[[ AVAILABLE DATA, beginning ]]

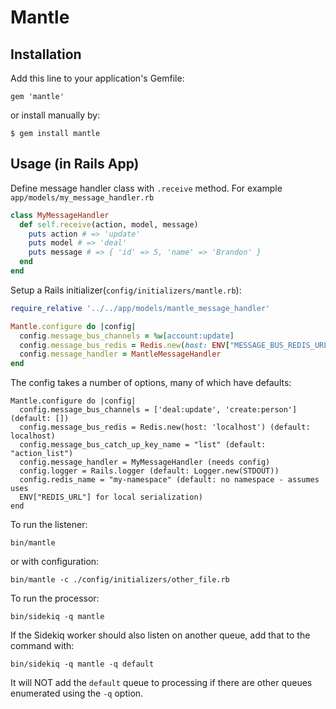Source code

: # Mantle

## Installation

Add this line to your application's Gemfile:

    gem 'mantle'

or install manually by:

    $ gem install mantle


## Usage (in Rails App)


Define message handler class with `.receive` method. For example `app/models/my_message_handler.rb`

```Ruby
class MyMessageHandler
  def self.receive(action, model, message)
    puts action # => 'update'
    puts model # => 'deal'
    puts message # => { 'id' => 5, 'name' => 'Brandon' }
  end
end
```

Setup a Rails initializer(`config/initializers/mantle.rb`):


```Ruby
require_relative '../../app/models/mantle_message_handler'

Mantle.configure do |config|
  config.message_bus_channels = %w[account:update]
  config.message_bus_redis = Redis.new(host: ENV["MESSAGE_BUS_REDIS_URL"] || 'localhost')
  config.message_handler = MantleMessageHandler
end
```

The config takes a number of options, many of which have defaults:

```
Mantle.configure do |config|
  config.message_bus_channels = ['deal:update', 'create:person'] (default: [])
  config.message_bus_redis = Redis.new(host: 'localhost') (default: localhost)
  config.message_bus_catch_up_key_name = "list" (default: "action_list")
  config.message_handler = MyMessageHandler (needs config)
  config.logger = Rails.logger (default: Logger.new(STDOUT))
  config.redis_name = "my-namespace" (default: no namespace - assumes uses
  ENV["REDIS_URL"] for local serialization)
end
```

To run the listener:

```
bin/mantle
```

or with configuration:

```
bin/mantle -c ./config/initializers/other_file.rb
```

To run the processor:

```
bin/sidekiq -q mantle
```

If the Sidekiq worker should also listen on another queue, add that to the
command with:

```
bin/sidekiq -q mantle -q default
```

It will NOT add the `default` queue to processing if there are other queues
enumerated using the `-q` option.

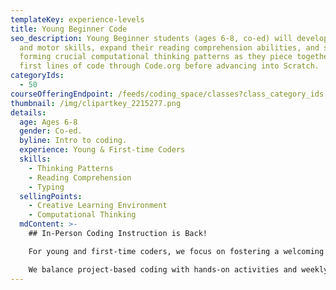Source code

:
 ```yaml
---
templateKey: experience-levels
title: Young Beginner Code
seo_description: Young Beginner students (ages 6-8, co-ed) will develop typing
  and motor skills, expand their reading comprehension abilities, and start
  forming crucial computational thinking patterns as they piece together their
  first lines of code through Code.org before advancing into Scratch.
categoryIds:
  - 50
courseOfferingEndpoint: /feeds/coding_space/classes?class_category_ids[]=50
thumbnail: /img/clipartkey_2215277.png
details:
  age: Ages 6-8
  gender: Co-ed.
  byline: Intro to coding.
  experience: Young & First-time Coders
  skills:
    - Thinking Patterns
    - Reading Comprehension
    - Typing
  sellingPoints:
    - Creative Learning Environment
    - Computational Thinking
  mdContent: >-
    ## In-Person Coding Instruction is Back!

    For young and first-time coders, we focus on fostering a welcoming and creative learning environment where students become better oriented with how a computer works, develop advanced coordination, typing, and motor skills as they practice using the mouse and keyboard, build their reading comprehension by following along written instructions, and start forming crucial computational thinking patterns as they piece together their first lines of code. Students learn through specially curated activities in Code.org, a nonprofit organization dedicated to building computer science enrichment activities, and advance into building animations and games in Scratch, a block-based programming language developed by MIT.

    We balance project-based coding with hands-on activities and weekly challenges that help students learn on and off-screen. During each class, students get a break from their screens and discover opportunities to create and explore all around them with activities such as: engineering challenges, science experiments, short story writing, and more.
---
```

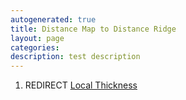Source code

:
```yaml
---
autogenerated: true
title: Distance Map to Distance Ridge
layout: page
categories: 
description: test description
---
```


1.  REDIRECT [Local Thickness](Local_Thickness)
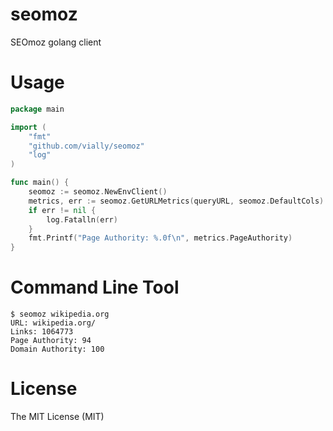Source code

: seomoz
======

SEOmoz golang client

# Usage

```go
package main

import (
	"fmt"
	"github.com/vially/seomoz"
	"log"
)

func main() {
    seomoz := seomoz.NewEnvClient()
    metrics, err := seomoz.GetURLMetrics(queryURL, seomoz.DefaultCols)
    if err != nil {
        log.Fatalln(err)
    }
    fmt.Printf("Page Authority: %.0f\n", metrics.PageAuthority)
}
```

# Command Line Tool

```
$ seomoz wikipedia.org
URL: wikipedia.org/
Links: 1064773
Page Authority: 94
Domain Authority: 100
```

# License

The MIT License (MIT)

[[ AVAILABLE DATA, end ]]

WORK REQUIRED:
Only a number is expected here: the count of lines in the listing that hold the string "models".

SOLUTION FOR THIS TASK:
2